Communication scientifique en situation de crise sanitaire : le Comets alerte sur les dérives et fait des recommandations

Un scientifique dans son laboratoire.
Ph: Unplash

 

Le comité d’éthique (Comets) du Centre national de la recherche scientifique (CNRS) a publié cette semaine un avis consacré à la communication en situation de crise sanitaire. Il y dénonce des dérives inquiétantes, alimentant un « populisme scientifique » au détriment des faits. Il émet aussi plusieurs recommandations afin de promouvoir la culture scientifique.

Le comité d’éthique (Comets) du Centre national de la recherche scientifique (CNRS) vient de publier un avis sur la communication scientifique en situation de crise sanitaire. Près de deux ans après le déclenchement de la pandémie, il y dresse un premier bilan des forces et faiblesses de cette communication. Il se félicite d’emblée du partage rapide des connaissances sur le Covid-19 grâce à une mobilisation inédite de la communauté scientifique internationale. Mais il regrette que cette science ouverte ait donné lieu à diverses dérives de la part de chercheurs qui ignorent, ou veulent ignorer, les fondements de la démarche scientifique. Celle-ci se caractérise par la rigueur, l’honnêteté, la fiabilité et la transparence des méthodes, ainsi que l’évaluation critique des publications par les pairs.

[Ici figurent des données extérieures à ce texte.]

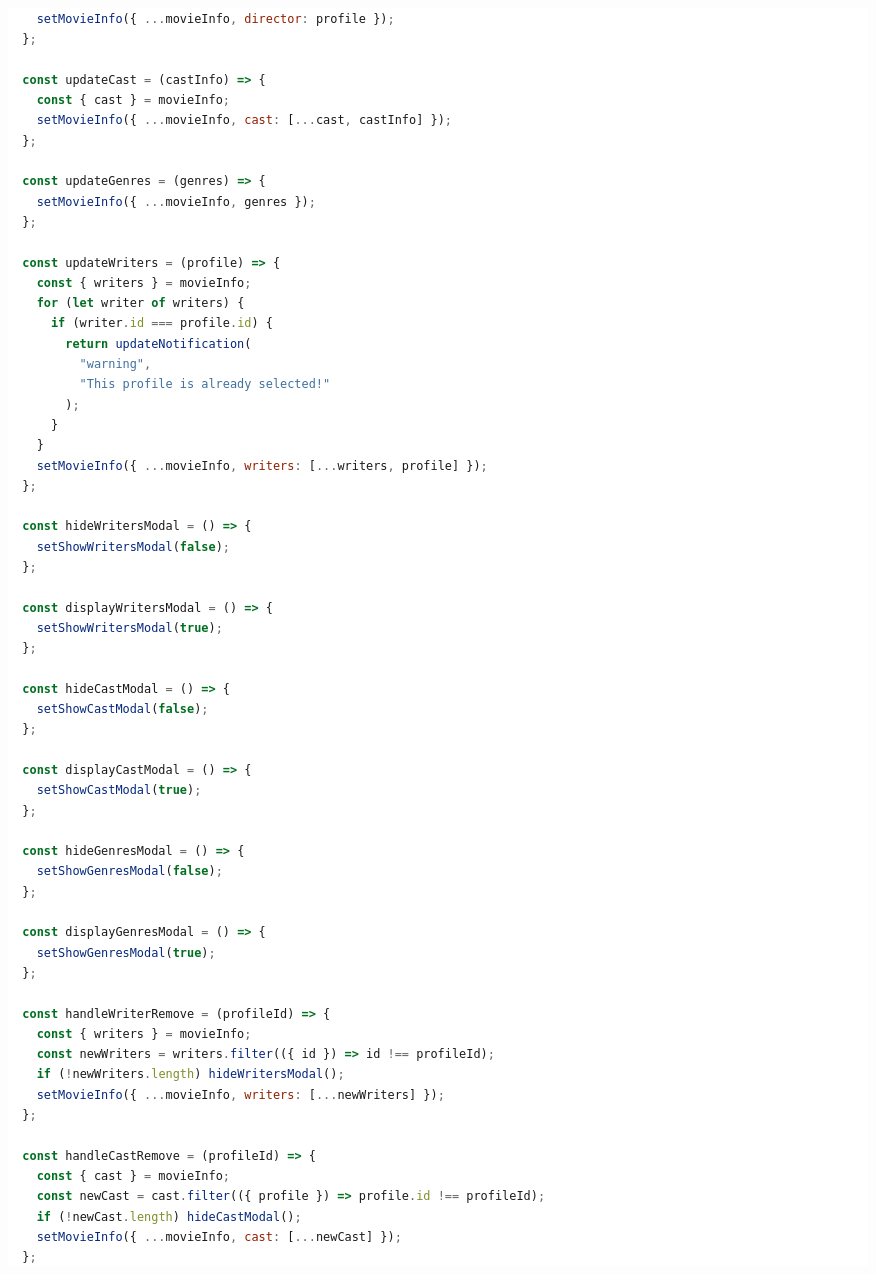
 ```javascript
    setMovieInfo({ ...movieInfo, director: profile });
  };

  const updateCast = (castInfo) => {
    const { cast } = movieInfo;
    setMovieInfo({ ...movieInfo, cast: [...cast, castInfo] });
  };

  const updateGenres = (genres) => {
    setMovieInfo({ ...movieInfo, genres });
  };

  const updateWriters = (profile) => {
    const { writers } = movieInfo;
    for (let writer of writers) {
      if (writer.id === profile.id) {
        return updateNotification(
          "warning",
          "This profile is already selected!"
        );
      }
    }
    setMovieInfo({ ...movieInfo, writers: [...writers, profile] });
  };

  const hideWritersModal = () => {
    setShowWritersModal(false);
  };

  const displayWritersModal = () => {
    setShowWritersModal(true);
  };

  const hideCastModal = () => {
    setShowCastModal(false);
  };

  const displayCastModal = () => {
    setShowCastModal(true);
  };

  const hideGenresModal = () => {
    setShowGenresModal(false);
  };

  const displayGenresModal = () => {
    setShowGenresModal(true);
  };

  const handleWriterRemove = (profileId) => {
    const { writers } = movieInfo;
    const newWriters = writers.filter(({ id }) => id !== profileId);
    if (!newWriters.length) hideWritersModal();
    setMovieInfo({ ...movieInfo, writers: [...newWriters] });
  };

  const handleCastRemove = (profileId) => {
    const { cast } = movieInfo;
    const newCast = cast.filter(({ profile }) => profile.id !== profileId);
    if (!newCast.length) hideCastModal();
    setMovieInfo({ ...movieInfo, cast: [...newCast] });
  };

```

Une pique au Pr Didier Raoult

Le Comets pense notamment à l’affaire Surgisphère, qui a débouché sur le retrait de deux études dans les revues scientifiques Lancet et New England Journal of Medicine. Toutes deux mettent en cause l’usage de l’hydroxychloroquine (HCQ) sur la base de données primaires erronées. Cependant, le Comets s’attaque aussi au Pr Didier Raoult qui ferait preuve d’un « populisme scientifique » donnant à la population « l’illusion de pouvoir accéder au savoir sans passer par les instances de validation du fait scientifique ». Il juge l’étude de l’infectiologue sur l’hydroxycholoquine peu rigoureuse, voire dangereuse.

Par son comportement irresponsable, le Pr Didier Raoult aurait poussé à la défiance des citoyens vis-à-vis de la science et des scientifiques. Cette défiance est d’autant plus difficile à lever que les connaissances sur le virus et la pandémie sont en constante évolution. Par ailleurs, l’organe s’attaque aux divers médias (presse, radio, télévision, réseaux sociaux). S’il salue leur contribution en tant que vecteurs déterminants pour éclairer les citoyens, il regrette de nombreuses entorses.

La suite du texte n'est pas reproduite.